▶ [Work instructions]: When you reach the line containing "10. https://nekos.life/api/v2/img/poke" in the entries below, begin reproducing lines exactly, and stop once the line containing "18. https://nekos.life/api/v2/img/kiss" is done.

Stored items
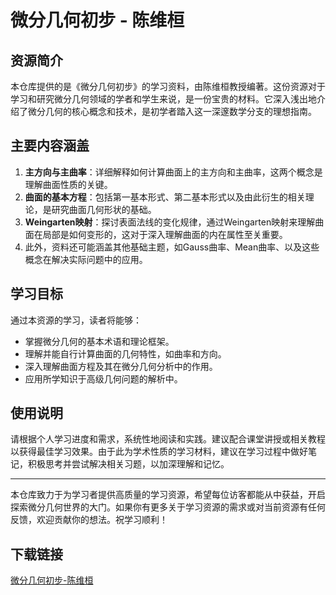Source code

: # 微分几何初步 - 陈维桓

## 资源简介

本仓库提供的是《微分几何初步》的学习资料，由陈维桓教授编著。这份资源对于学习和研究微分几何领域的学者和学生来说，是一份宝贵的材料。它深入浅出地介绍了微分几何的核心概念和技术，是初学者踏入这一深邃数学分支的理想指南。

## 主要内容涵盖

1. **主方向与主曲率**：详细解释如何计算曲面上的主方向和主曲率，这两个概念是理解曲面性质的关键。
2. **曲面的基本方程**：包括第一基本形式、第二基本形式以及由此衍生的相关理论，是研究曲面几何形状的基础。
3. **Weingarten映射**：探讨表面法线的变化规律，通过Weingarten映射来理解曲面在局部是如何变形的，这对于深入理解曲面的内在属性至关重要。
4. 此外，资料还可能涵盖其他基础主题，如Gauss曲率、Mean曲率、以及这些概念在解决实际问题中的应用。

## 学习目标

通过本资源的学习，读者将能够：
- 掌握微分几何的基本术语和理论框架。
- 理解并能自行计算曲面的几何特性，如曲率和方向。
- 深入理解曲面方程及其在微分几何分析中的作用。
- 应用所学知识于高级几何问题的解析中。

## 使用说明

请根据个人学习进度和需求，系统性地阅读和实践。建议配合课堂讲授或相关教程以获得最佳学习效果。由于此为学术性质的学习材料，建议在学习过程中做好笔记，积极思考并尝试解决相关习题，以加深理解和记忆。

---

本仓库致力于为学习者提供高质量的学习资源，希望每位访客都能从中获益，开启探索微分几何世界的大门。如果你有更多关于学习资源的需求或对当前资源有任何反馈，欢迎贡献你的想法。祝学习顺利！

## 下载链接

[微分几何初步-陈维桓](https://pan.quark.cn/s/171907e2d5ef)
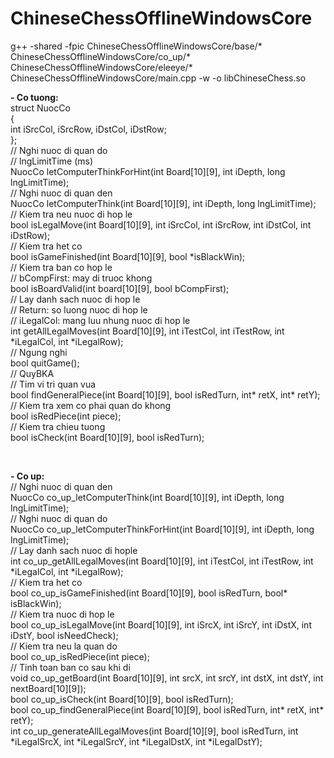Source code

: # ChineseChessOfflineWindowsCore

g++ -shared -fpic ChineseChessOfflineWindowsCore/base/* ChineseChessOfflineWindowsCore/co_up/* ChineseChessOfflineWindowsCore/eleeye/* ChineseChessOfflineWindowsCore/main.cpp -w -o libChineseChess.so
<p>
	<b>- Co tuong:</b><br/>
  struct NuocCo<br/>
	{<br/>
		int iSrcCol, iSrcRow, iDstCol, iDstRow;<br/>
	};<br/>
  // Nghi nuoc di quan do<br/>
  // lngLimitTime (ms)<br/>
	NuocCo letComputerThinkForHint(int Board[10][9], int iDepth, long lngLimitTime);<br/>
  // Nghi nuoc di quan den<br/>
	NuocCo letComputerThink(int Board[10][9], int iDepth, long lngLimitTime);<br/>
  // Kiem tra neu nuoc di hop le<br/>
	bool isLegalMove(int Board[10][9], int iSrcCol, int iSrcRow, int iDstCol, int iDstRow);<br/>
  // Kiem tra het co<br/>
	bool isGameFinished(int Board[10][9], bool *isBlackWin);<br/>
  // Kiem tra ban co hop le<br/>
  // bCompFirst: may di truoc khong<br/>
	bool isBoardValid(int board[10][9], bool bCompFirst);<br/>
  // Lay danh sach nuoc di hop le<br/>
  // Return: so luong nuoc di hop le<br/>
  // iLegalCol: mang luu nhung nuoc di hop le<br/>
	int getAllLegalMoves(int Board[10][9], int iTestCol, int iTestRow, int *iLegalCol, int *iLegalRow);<br/>
  // Ngung nghi<br/>
	bool quitGame();<br/>
	// QuyBKA<br/>
  // Tim vi tri quan vua<br/>
	bool findGeneralPiece(int Board[10][9], bool isRedTurn, int* retX, int* retY);<br/>
  // Kiem tra xem co phai quan do khong<br/>
	bool isRedPiece(int piece);<br/>
  // Kiem tra chieu tuong<br/>
	bool isCheck(int Board[10][9], bool isRedTurn);<br/>
</p>  <br/>
  <p>
<b>- Co up:</b><br/>
  // Nghi nuoc di quan den<br/>
  NuocCo co_up_letComputerThink(int Board[10][9], int iDepth, long lngLimitTime);<br/>
  // Nghi nuoc di quan do<br/>
	NuocCo co_up_letComputerThinkForHint(int Board[10][9], int iDepth, long lngLimitTime);<br/>
  // Lay danh sach nuoc di hople<br/>
	int co_up_getAllLegalMoves(int Board[10][9], int iTestCol, int iTestRow,	int *iLegalCol, int *iLegalRow);<br/>
  // Kiem tra het co<br/>
	bool co_up_isGameFinished(int Board[10][9], bool isRedTurn, bool* isBlackWin);<br/>
  // Kiem tra nuoc di hop le<br/>
	bool co_up_isLegalMove(int Board[10][9], int iSrcX, int iSrcY, int iDstX, int iDstY, bool isNeedCheck);<br/>
  // Kiem tra neu la quan do<br/>
	bool co_up_isRedPiece(int piece);<br/>
  // Tinh toan ban co sau khi di<br/>
	void co_up_getBoard(int Board[10][9], int srcX, int srcY, int dstX, int dstY, int nextBoard[10][9]);<br/>
	bool co_up_isCheck(int Board[10][9], bool isRedTurn);<br/>
	bool co_up_findGeneralPiece(int Board[10][9], bool isRedTurn, int* retX, int* retY);<br/>
	int co_up_generateAllLegalMoves(int Board[10][9], bool isRedTurn, int *iLegalSrcX, int *iLegalSrcY, int *iLegalDstX, int *iLegalDstY);<br/>
</p>
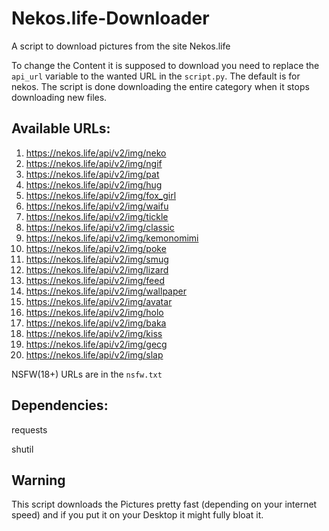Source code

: # Nekos.life-Downloader
A script to download pictures from the site Nekos.life

To change the Content it is supposed to download you need to replace the `api_url` variable to the wanted URL in the `script.py`. The default is for nekos.
The script is done downloading the entire category when it stops downloading new files.

## Available URLs:

1. https://nekos.life/api/v2/img/neko
2. https://nekos.life/api/v2/img/ngif   
3. https://nekos.life/api/v2/img/pat
4. https://nekos.life/api/v2/img/hug
5. https://nekos.life/api/v2/img/fox_girl
6. https://nekos.life/api/v2/img/waifu
7. https://nekos.life/api/v2/img/tickle
8. https://nekos.life/api/v2/img/classic
9. https://nekos.life/api/v2/img/kemonomimi
10. https://nekos.life/api/v2/img/poke
11. https://nekos.life/api/v2/img/smug
12. https://nekos.life/api/v2/img/lizard
13. https://nekos.life/api/v2/img/feed
14. https://nekos.life/api/v2/img/wallpaper
15. https://nekos.life/api/v2/img/avatar
16. https://nekos.life/api/v2/img/holo
17. https://nekos.life/api/v2/img/baka
18. https://nekos.life/api/v2/img/kiss
19. https://nekos.life/api/v2/img/gecg
20. https://nekos.life/api/v2/img/slap

NSFW(18+) URLs are in the `nsfw.txt`

## Dependencies:
requests

shutil

## Warning
This script downloads the Pictures pretty fast (depending on your internet speed) and if you put it on your Desktop it might fully bloat it.
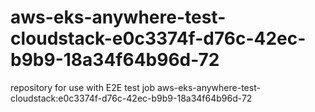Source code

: # aws-eks-anywhere-test-cloudstack-e0c3374f-d76c-42ec-b9b9-18a34f64b96d-72
repository for use with E2E test job aws-eks-anywhere-test-cloudstack:e0c3374f-d76c-42ec-b9b9-18a34f64b96d-72
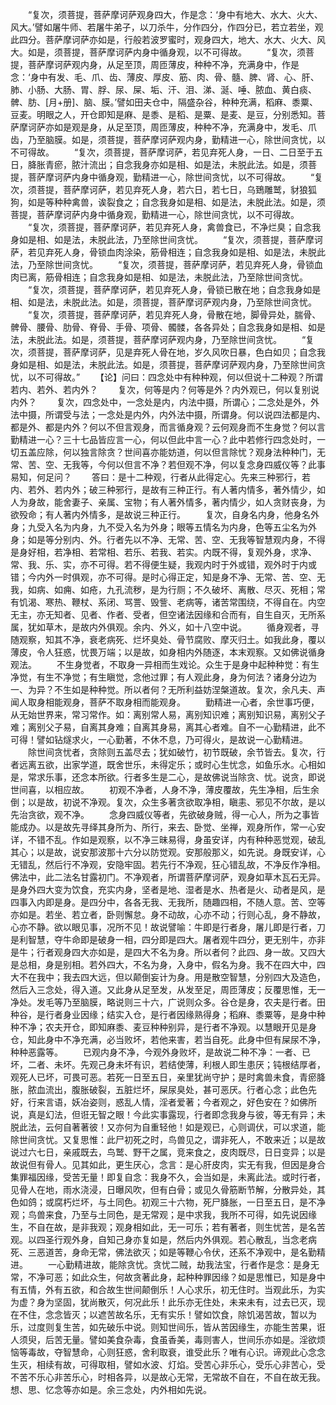 <!-- { "loadSidebar": true } -->
　　“复次，须菩提，菩萨摩诃萨观身四大，作是念：‘身中有地大、水大、火大、风大。’譬如屠牛师、若屠牛弟子，以刀杀牛，分作四分，作四分已，若立若坐，观此四分。菩萨摩诃萨亦如是，行般若波罗蜜时，观身四大，地大、水大、火大、风大。如是，须菩提，菩萨摩诃萨内身中循身观，以不可得故。
　　“复次，须菩提，菩萨摩诃萨观内身，从足至顶，周匝薄皮，种种不净，充满身中，作是念：‘身中有发、毛、爪、齿、薄皮、厚皮、筋、肉、骨、髓、脾、肾、心、肝、肺、小肠、大肠、胃、脬、尿、屎、垢、汗、泪、涕、涎、唾、脓血、黄白痰、髀、肪、[月+册]、脑、膜。’譬如田夫仓中，隔盛杂谷，种种充满，稻麻、黍粟、豆麦。明眼之人，开仓即知是麻、是黍、是稻、是粟、是麦、是豆，分别悉知。菩萨摩诃萨亦如是观是身，从足至顶，周匝薄皮，种种不净，充满身中，发毛、爪齿，乃至脑膜。如是，须菩提，菩萨摩诃萨观内身，勤精进一心，除世间贪忧，以不可得故。
　　“复次，须菩提，菩萨摩诃萨，若见弃死人身，一日、二日至于五日，胮胀青瘀，脓汁流出；自念我身亦如是相、如是法，未脱此法。如是，须菩提，菩萨摩诃萨内身中循身观，勤精进一心，除世间贪忧，以不可得故。
　　“复次，须菩提，菩萨摩诃萨，若见弃死人身，若六日，若七日，乌鵄雕鹫，豺狼狐狗，如是等种种禽兽，诶裂食之；自念我身如是相、如是法，未脱此法。如是，须菩提，菩萨摩诃萨内身中循身观，勤精进一心，除世间贪忧，以不可得故。
　　“复次，须菩提，菩萨摩诃萨，若见弃死人身，禽兽食已，不净烂臭；自念我身如是相、如是法，未脱此法，乃至除世间贪忧。
　　“复次，须菩提，菩萨摩诃萨，若见弃死人身，骨锁血肉涂染，筋骨相连；自念我身如是相、如是法，未脱此法，乃至除世间贪忧。
　　“复次，须菩提，菩萨摩诃萨，若见弃死人身，骨锁血肉已离，筋骨相连；自念我身如是相、如是法，未脱此法，乃至除世间贪忧。
　　“复次，须菩提，菩萨摩诃萨，若见弃死人身，骨锁已散在地；自念我身如是相、如是法，未脱此法。如是，须菩提，菩萨摩诃萨观内身，乃至除世间贪忧。
　　“复次，须菩提，菩萨摩诃萨，若见弃死人身，骨散在地，脚骨异处，腨骨、髀骨、腰骨、肋骨、脊骨、手骨、项骨、髑髅，各各异处；自念我身如是相、如是法，未脱此法。如是，须菩提，菩萨摩诃萨观内身，乃至除世间贪忧。
　　“复次，须菩提，菩萨摩诃萨，见是弃死人骨在地，岁久风吹日暴，色白如贝；自念我身如是相、如是法，未脱此法。如是，须菩提，菩萨摩诃萨观内身，乃至除世间贪忧，以不可得故。”
　　【论】问曰：四念处中有种种观，何以但说十二种观？所谓若内、若外、若内外？
　　复次，何等是内？何等是外？内外观已，何以复别说内外？
　　复次，四念处中，一念处是内，内法中摄，所谓心；二念处是外，外法中摄，所谓受与法；一念处是内外，内外法中摄，所谓身。何以说四法都是内、都是外、都是内外？何以不但言观身，而言循身观？云何观身而不生身觉？何以言勤精进一心？三十七品皆应言一心，何以但此中言一心？此中若修行四念处时，一切五盖应除，何以独言除贪？世间喜亦能妨道，何以但言除忧？观身法种种门，无常、苦、空、无我等，今何以但言不净？若但观不净，何以复念身四威仪等？此事易知，何足问？
　　答曰：是十二种观，行者从此得定心。先来三种邪行，若内、若外、若内外；破三种邪行，是故有三种正行。有人著内情多，著外情少，如人为身故，能舍妻子、亲属、宝物；有人著外情多，著内情少，如人贪财丧身，为欲殁命；有人著内外情多，是故说三种正行。
　　复次，自身名内身，他身名外身；九受入名为内身，九不受入名为外身；眼等五情名为内身，色等五尘名为外身；如是等分别内、外。行者先以不净、无常、苦、空、无我等智慧观内身，不得是身好相，若净相、若常相、若乐、若我、若实。内既不得，复观外身，求净、常、我、乐、实，亦不可得。若不得便生疑，我观内时于外或错，观外时于内或错；今内外一时俱观，亦不可得。是时心得正定，知是身不净、无常、苦、空、无我，如病、如痈、如疮，九孔流秽，是为行厕；不久破坏、离散、尽灭、死相；常有饥渴、寒热、鞭杖、系闭、骂詈、毁訾、老病等，诸苦常围绕，不得自在。内空无主，亦无知者、见者、作者、受者，但空诸法因缘和合而有，自生自灭，无所系属，犹如草木，是故内外俱观。余内、外义，如十八空中说。
　　循身观者，寻随观察，知其不净，衰老病死、烂坏臭处、骨节腐败、摩灭归土。如我此身，覆以薄皮，令人狂惑，忧畏万端；以是故，如身相内外随逐，本末观察。又如佛说循身观法。
　　不生身觉者，不取身一异相而生戏论。众生于是身中起种种觉：有生净觉，有生不净觉；有生瞋觉，念他过罪；有人观此身，身为何法？诸身分边为一、为异？不生如是种种觉。所以者何？无所利益妨涅槃道故。复次，余凡夫、声闻人取身相能观身，菩萨不取身相而能观身。
　　勤精进一心者，余世事巧便，从无始世界来，常习常作。如：离别常人易，离别知识难；离别知识易，离别父子难；离别父子易，自离其身难；自离其身易，离其心者难。自不一心勤精进，此不可得！譬如钻燧求火，一心勤著，不休不息，乃可得火，是故说一心勤精进。
　　除世间贪忧者，贪除则五盖尽去；犹如破竹，初节既破，余节皆去。复次，行者远离五欲，出家学道，既舍世乐，未得定乐；或时心生忧念，如鱼乐水。心相如是，常求乐事，还念本所欲。行者多生是二心，是故佛说当除贪、忧。说贪，即说世间喜，以相应故。
　　初观不净者，人身不净，薄皮覆故，先生净相，后生余倒；以是故，初说不净观。复次，众生多著贪欲取净相，瞋恚、邪见不尔故，是以先治贪欲，观不净。
　　念身四威仪等者，先欲破身贼，得一心人，所为之事皆能成办。以是故先寻绎其身所为、所行，来去、卧觉、坐禅，观身所作，常一心安详，不错不乱。作如是观察，以不净三昧易得，身虽安详，内有种种恶觉观，破乱其心；以是故，说安那波那十六分以防觉观。安那般那义，如先说。身既安详，心无错乱，然后行不净观，安隐牢固。若先行不净观，狂心错乱故，不净反作净相。佛法中，此二法名甘露初门。不净观者，所谓菩萨摩诃萨，观身如草木瓦石无异。是身外四大变为饮食，充实内身，坚者是地、湿者是水、热者是火、动者是风，是四事入内即是身。是四分中，各各无我、无我所，随趣四相，不随人意。苦、空等亦如是。若坐、若立者，卧则懈怠。身不动故，心亦不动；行则心乱，身不静故，心亦不静。欲以眼见事，况所不见！故说譬喻：牛即是行者身，屠儿即是行者，刀是利智慧，夺牛命即是破身一相，四分即是四大。屠者观牛四分，更无别牛，亦非是牛；行者观身四大亦如是，是四大不名为身。所以者何？此四、身一故。又四大是总相，身是别相。若外四大，不名为身，入身中，假名为身。我不在四大中，四大不在我中；我去四大远，但以颠倒妄计为身。用是散空智慧，分别四大及造色，然后入三念处，得入道。又此身从足至发，从发至足，周匝薄皮；反覆思惟，无一净处。发毛等乃至脑膜，略说则三十六，广说则众多。谷仓是身，农夫是行者。田种谷，是行者身业因缘；结实入仓，是行者因缘熟得身；稻麻、黍粟等，是身中种种不净；农夫开仓，即知麻黍、麦豆种种别异，是行者不净观。以慧眼开见是身仓，知此身中不净充满，必当败坏，若他来害，若当自死。此身中但有屎尿不净，种种恶露等。
　　已观内身不净，今观外身败坏，是故说二种不净：一者、已坏，二者、未坏。先观己身未坏有识，若结使薄，利根人即生患厌；钝根结厚者，观死人已坏，可畏可恶。若死一日至五日，亲里犹尚守护；是时禽兽未食，青瘀胮胀，脓血流出，腹胀破裂，五脏烂坏，屎尿臭处，甚可恶厌。行者心念；此色先好，行来言语，妖冶姿则，惑乱人情，淫者爱著；今者观之，好色安在？如佛所说，真是幻法，但诳无智之眼！今此实事露现，行者即念我身与彼，等无有异；未脱此法，云何自著著彼！又亦何为自重轻他！如是观已，心则调伏，可以求道，能除世间贪忧。又复思惟：此尸初死之时，鸟兽见之，谓非死人，不敢来近；以是故说过六七日，亲戚既去，鸟鹫、野干之属，竞来食之，皮肉既尽，日日变异；以是故说但有骨人。见其如此，更生厌心，念言：是心肝皮肉，实无有我，但因是身合集罪福因缘，受苦无量！即复自念：我身不久，会当如是，未离此法。或时行者，见骨人在地，雨水浇浸，日曝风吹，但有白骨；或见久骨筋断节解，分散异处，其色如鸽；或腐朽烂坏，与土同色。初观三十六物，死尸胮胀，一日至五日，是不净观；鸟兽来食，乃至与土同色，是无常观；是中求我，我所不可得，如先说因缘生，不自在故，是非我观；观身相如此，无一可乐；若有著者，则生忧苦，是名苦观。以四圣行观外身，自知己身亦复如是，然后内外俱观。若心散乱，当念老病死、三恶道苦，身命无常，佛法欲灭；如是等鞭心令伏，还系不净观中，是名勤精进。
　　一心勤精进故，能除贪忧。贪忧二贼，劫我法宝，行者作是念：是身无常，不净可恶；如此众生，何故贪著此身，起种种罪因缘？如是思惟已，知是身中有五情，外有五欲，和合故生世间颠倒乐！人心求乐，初无住时。当观此乐，为实为虚？身为坚固，犹尚散灭，何况此乐！此乐亦无住处，未来未有，过去已灭，现在不住，念念皆灭；以遮苦故名乐，无有实乐！譬如饮食，除饥渴苦故，暂以为乐，过度则复生苦，如先破乐中说。则知世间乐，皆从苦因缘生，亦能生苦果，诳人须臾，后苦无量。譬如美食杂毒，食虽香美，毒则害人，世间乐亦如是。淫欲烦恼等毒故，夺智慧命，心则狂惑，舍利取衰，谁受此乐？唯有心识。谛观此心念念生灭，相续有故，可得取相，譬如水波、灯焰。受苦心非乐心，受乐心非苦心，受不苦不乐心非苦乐心，时相各异，以是故心无常，无常故不自在，不自在故无我。想、思、忆念等亦如是。余三念处，内外相如先说。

▶ [Answer to the problem]:
10. https://nekos.life/api/v2/img/poke
11. https://nekos.life/api/v2/img/smug
12. https://nekos.life/api/v2/img/lizard
13. https://nekos.life/api/v2/img/feed
14. https://nekos.life/api/v2/img/wallpaper
15. https://nekos.life/api/v2/img/avatar
16. https://nekos.life/api/v2/img/holo
17. https://nekos.life/api/v2/img/baka
18. https://nekos.life/api/v2/img/kiss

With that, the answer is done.